Thanks for your comment :) I totally agree with Larissa’s response, and also really liked your example about instrument building.
I’ve been working with Kerry at Leverage to set-up the early stage science research program by doing background reading on the academic literature in history and philosophy of science, so I’m going to follow-up on Larissa’s comment to respond to the question raised in your 3rd bullet point (and the 4th bullet in a later comment, likely tomorrow).
Large hedge: this entire comment reflects my current views—I expect my thinking to change as we keep doing research and become more familiar with the literature.
“How controversial is the idea that early stage science works pretty differently from more established explorations, and that you need pretty different approaches and skills? I don’t know that much history/philosophy of science but I’m having trouble telling from the paper which of the hypotheses in section 4 are ones that you expect people to already agree with, vs ones that you think you’re going to need to demonstrate?”
This is a great question. The history and philosophy of science literature is fairly large and complicated, and we’ve just begun looking at it, but here is my take so far.
I think it’s somewhat controversial that early stage science works pretty differently from more established explorations and that you need pretty different approaches and skills.

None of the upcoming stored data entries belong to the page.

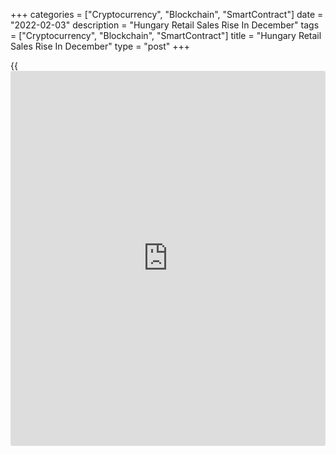 +++
categories = ["Cryptocurrency", "Blockchain", "SmartContract"]
date = "2022-02-03"
description = "Hungary Retail Sales Rise In December"
tags = ["Cryptocurrency", "Blockchain", "SmartContract"]
title = "Hungary Retail Sales Rise In December"
type = "post"
+++

{{<iframe id="large-banner" src="https://www.bounty.group/#slide=20.0" width="100%" height="600" scrolling="no" style="border: 0px solid rgb(216, 221, 230); border-radius: 3px;">}}

Hungary's retail sales accelerated in December, figures from the
Hungarian Central Statistical Office showed on Thursday.

Retail sales rose a [calendar](https://www.fintechee.com/web-trader/)-adjusted 6.7 percent year-on-year in
December, after a 3.8 percent increase in November.

Sales of food products rose 2.7 percent annually in December. Sales of
non-food products increased 8.7 percent and those of automotive fuel
gained 11.5 percent.

The volume of mail order and internet retailing, which accounted for
10.0 percent of all retail sales yearly in December, the agency said.

On a non-adjusted basis, retail sales rose 6.7 percent annually in
December, following a 3.8 percent increase in the previous month.

For the January to December period, retail sales rose 3.5 percent.

For comments and feedback [contact](https://www.playgroundfx.com/contact/): editorial@rtt[news](https://www.letsplayfx.com/blog/forex-news-website/).com

[Economic News][1]

 **What parts of the world are seeing the best (and worst) economic
performances lately? Click[here][2] to check out our [Econ Scorecard][2]
and find out! See up-to-the-moment [ranking](https://www.playgroundfx.com/blog/crypto-exchange-ranking/)s for the best and worst
performers in [GDP][3], [unemployment rate][4], [inflation][5] and much
more.**

   1. www.rtt[news](https://www.letsplayfx.com/blog/forex-news-website/).com/Content/EconomicNews.aspx
   2. www.rtt[news](https://www.letsplayfx.com/blog/forex-news-website/).com/economic-scorecard/world-rank/unemployment-rate/highest-performance.aspx
   3. www.rtt[news](https://www.letsplayfx.com/blog/forex-news-website/).com/economic-scorecard/world-rank/GDP/highest-performance.aspx
   4. www.rtt[news](https://www.letsplayfx.com/blog/forex-news-website/).com/economic-scorecard/world-rank/unemployment-rate/lowest-performance.aspx
   5. www.rtt[news](https://www.letsplayfx.com/blog/forex-news-website/).com/economic-scorecard/world-rank/CPI/highest-performance.aspx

It’s also a bit hard to measure, because our claims slightly cross-cut the academic debate.
Summary of our position
To make the discussion a little simpler, I’ve distilled down our hypothesis and starting assumptions to four claims to compare to positions in the surrounding literature[1]. Here are the claims:
(1) You can learn[2] about scientific development and methodology via looking at history.

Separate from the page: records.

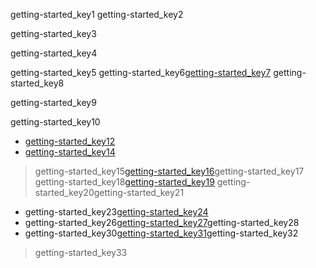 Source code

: getting-started_key1
getting-started_key2


getting-started_key3


getting-started_key4


getting-started_key5
getting-started_key6[getting-started_key7](https://play.google.com/store/apps/details?id=org.merakilearn&hl=en_IN&gl=US)
getting-started_key8

getting-started_key9


getting-started_key10
* [getting-started_key12](https://youtu.be/Lha-WlS2Hkg)
* [getting-started_key14](https://youtu.be/UN3us4vDHhc)

> getting-started_key15[getting-started_key16](https://www.merakilearn.org,)getting-started_key17
getting-started_key18[getting-started_key19](https://www.merakilearn.org,)
getting-started_key20getting-started_key21

* getting-started_key23[getting-started_key24](https://www.merakilearn.org/course/152/exercise/3721)
* getting-started_key26[getting-started_key27](https://www.merakilearn.org/course/152/exercise/3718)getting-started_key28
* getting-started_key30[getting-started_key31](https://www.merakilearn.org/course/152/exercise/3720)getting-started_key32

> getting-started_key33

(2) Scientific development in a domain tends to go through phases, with distinct methodologies and patterns of researcher behavior.
(3) There is an early phase of science that uses less well-established and very different methods than the later phases of science (following on claim (2)).
(4) We can study the early phase of science to figure out how these methods work and use them to make methodological recommendations (following on (1) and (3)).
We take (1) as an assumption, whereas (2)-(4) are elements of our starting hypothesis. As a result, we’ll aim to defend (2)-(4) in the course of our research.
I’ve included a super brief overview of my understanding of the literature below and our position with respect to it, but I worry/expect that I didn’t summarize the perspectives enough to be particularly useful for people who haven’t read Kuhn, Popper, or responses to them. As a result, I’ve tried to answer the original question without going into detail on the literature and then gone into more detail below.
Summary of controversiality of our position in the literature
I’d say that claims (1), (2), and (3) are typically relatively uncontroversial to people who agree with Thomas Kuhn’s ideas in The Structure of Scientific Revolutions. Kuhn’s work is accepted by many people in academia and the mainstream, but there are also a lot of people in academia who dispute it. Of the people who disagree with Kuhn, most disagree with (1), and then (2) (and therefore (3) and (4)). I find their objections to (2) more confusing than their objections to (1), and will need to look into it more. Kuhn himself disagrees with claim (4).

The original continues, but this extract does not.